3. Training: For each epoch, the model processes the training data in batches. For each batch, data and target labels are moved to the specified device. The forward pass computes the output, the loss is computed using the model's loss function, the backward pass is performed to compute gradients, and the optimizer updates the model parameters.
4. Inference: During inference, the model processes the test data in batches. For each batch, data and target labels are moved to the specified device, and the model performs a forward pass to compute predictions. Additionally, metrics such as accuracy, inference time, throughput, CPU usage, and memory usage are calculated.

In [15]:
#import the necessary packages
import torch
import torch.nn as nn
import torch.optim as optim
from transformers import BertTokenizer, BertForQuestionAnswering
from torch.utils.data import DataLoader, Dataset
import time
import psutil

from datasets import load_dataset



In [16]:
# Load the SQuAD dataset
dataset = load_dataset('squad')

# Use a smaller subset for testing
small_train_dataset = dataset['train'].select(range(100))  # Select first 100 examples
small_val_dataset = dataset['validation'].select(range(100))  # Select first 100 examples


In [17]:
#create class for Question Answering tasks
class QADataset(Dataset):
    #initializes the dataset w tokenizer, questions, contexts, answers and max length
    def __init__(self, tokenizer, questions, contexts, answers, max_length=512):
        self.tokenizer = tokenizer #to convert text to token ids
        self.questions = questions #list of question strs
        self.contexts = contexts #list of context strs
        self.answers = answers #list of answer dictionaries
        self.max_length = max_length

    #method to get total number of samples in dataset
    def __len__(self):
        return len(self.questions)

    #method to retreive a single sample (question-context pair)
    #returns a tuple containing the input ids, attention mask, start positions, and end positions
    def __getitem__(self, idx):
        #tokenize the pair at the given index
        encoding = self.tokenizer(
            self.questions[idx],  
            self.contexts[idx], 
            truncation=True, 
            padding='max_length', 
            max_length=self.max_length,
            return_tensors='pt' #returns pytorch tensors
        )
        
        #extracts and squeezes the input_ids and attention_mask tensors to remove unnecessary dimensions
        #ensures that the tensors are in the correct shape
        input_ids = encoding['input_ids'].squeeze()
        attention_mask = encoding['attention_mask'].squeeze()

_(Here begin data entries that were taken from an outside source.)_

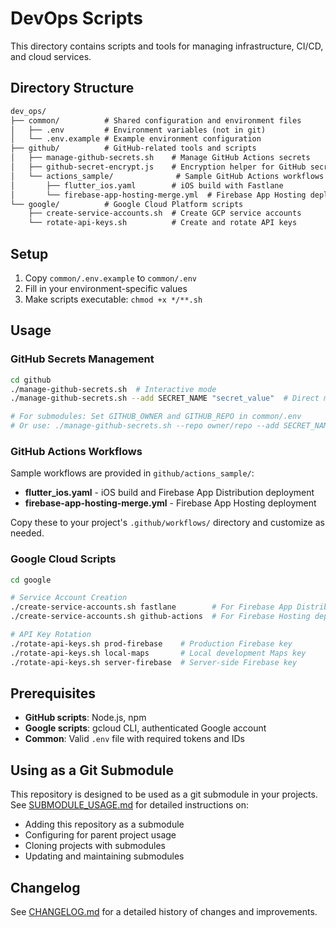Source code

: # DevOps Scripts

This directory contains scripts and tools for managing infrastructure, CI/CD, and cloud services.

## Directory Structure

```md
dev_ops/
├── common/          # Shared configuration and environment files
│   ├── .env         # Environment variables (not in git)
│   └── .env.example # Example environment configuration
├── github/          # GitHub-related tools and scripts
│   ├── manage-github-secrets.sh    # Manage GitHub Actions secrets
│   ├── github-secret-encrypt.js    # Encryption helper for GitHub secrets
│   └── actions_sample/              # Sample GitHub Actions workflows
│       ├── flutter_ios.yaml        # iOS build with Fastlane
│       └── firebase-app-hosting-merge.yml  # Firebase App Hosting deployment
└── google/          # Google Cloud Platform scripts
    ├── create-service-accounts.sh  # Create GCP service accounts
    └── rotate-api-keys.sh          # Create and rotate API keys
```

## Setup

1. Copy `common/.env.example` to `common/.env`
2. Fill in your environment-specific values
3. Make scripts executable: `chmod +x */**.sh`

## Usage

### GitHub Secrets Management

```bash
cd github
./manage-github-secrets.sh  # Interactive mode
./manage-github-secrets.sh --add SECRET_NAME "secret_value"  # Direct mode

# For submodules: Set GITHUB_OWNER and GITHUB_REPO in common/.env
# Or use: ./manage-github-secrets.sh --repo owner/repo --add SECRET_NAME "value"
```

### GitHub Actions Workflows

Sample workflows are provided in `github/actions_sample/`:

- **flutter_ios.yaml** - iOS build and Firebase App Distribution deployment
- **firebase-app-hosting-merge.yml** - Firebase App Hosting deployment

Copy these to your project's `.github/workflows/` directory and customize as needed.

### Google Cloud Scripts

```bash
cd google

# Service Account Creation
./create-service-accounts.sh fastlane        # For Firebase App Distribution
./create-service-accounts.sh github-actions  # For Firebase Hosting deployment

# API Key Rotation
./rotate-api-keys.sh prod-firebase    # Production Firebase key
./rotate-api-keys.sh local-maps       # Local development Maps key
./rotate-api-keys.sh server-firebase  # Server-side Firebase key
```

## Prerequisites

- **GitHub scripts**: Node.js, npm
- **Google scripts**: gcloud CLI, authenticated Google account
- **Common**: Valid `.env` file with required tokens and IDs

## Using as a Git Submodule

This repository is designed to be used as a git submodule in your projects. See [SUBMODULE_USAGE.md](SUBMODULE_USAGE.md) for detailed instructions on:

- Adding this repository as a submodule
- Configuring for parent project usage
- Cloning projects with submodules
- Updating and maintaining submodules

## Changelog

See [CHANGELOG.md](CHANGELOG.md) for a detailed history of changes and improvements.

        #convert the answer start and end position to PyTorch tensors
        #ensures that the can be used in PyTorch's graph for gradient compuationa and backpropagation
        start_positions = torch.tensor(self.answers[idx]['start'])
        end_positions = torch.tensor(self.answers[idx]['end'])

        #return as a tuple
        return input_ids, attention_mask, start_positions, end_positions


In [26]:
# #initializes tokenizer from pre-trained 'bert-base-uncased' model
# #converts text into token IDs for the model
# tokenizer = BertTokenizer.from_pretrained('bert-base-uncased')

# #example data
# questions = ["What is AI?", "What is machine learning?"]
# contexts = ["Artificial Intelligence is the simulation of human intelligence processes by machines.", 
#             "Machine learning is a subset of AI that focuses on the development of computer programs."]
# answers = [{'start': 0, 'end': 2}, {'start': 0, 'end': 2}]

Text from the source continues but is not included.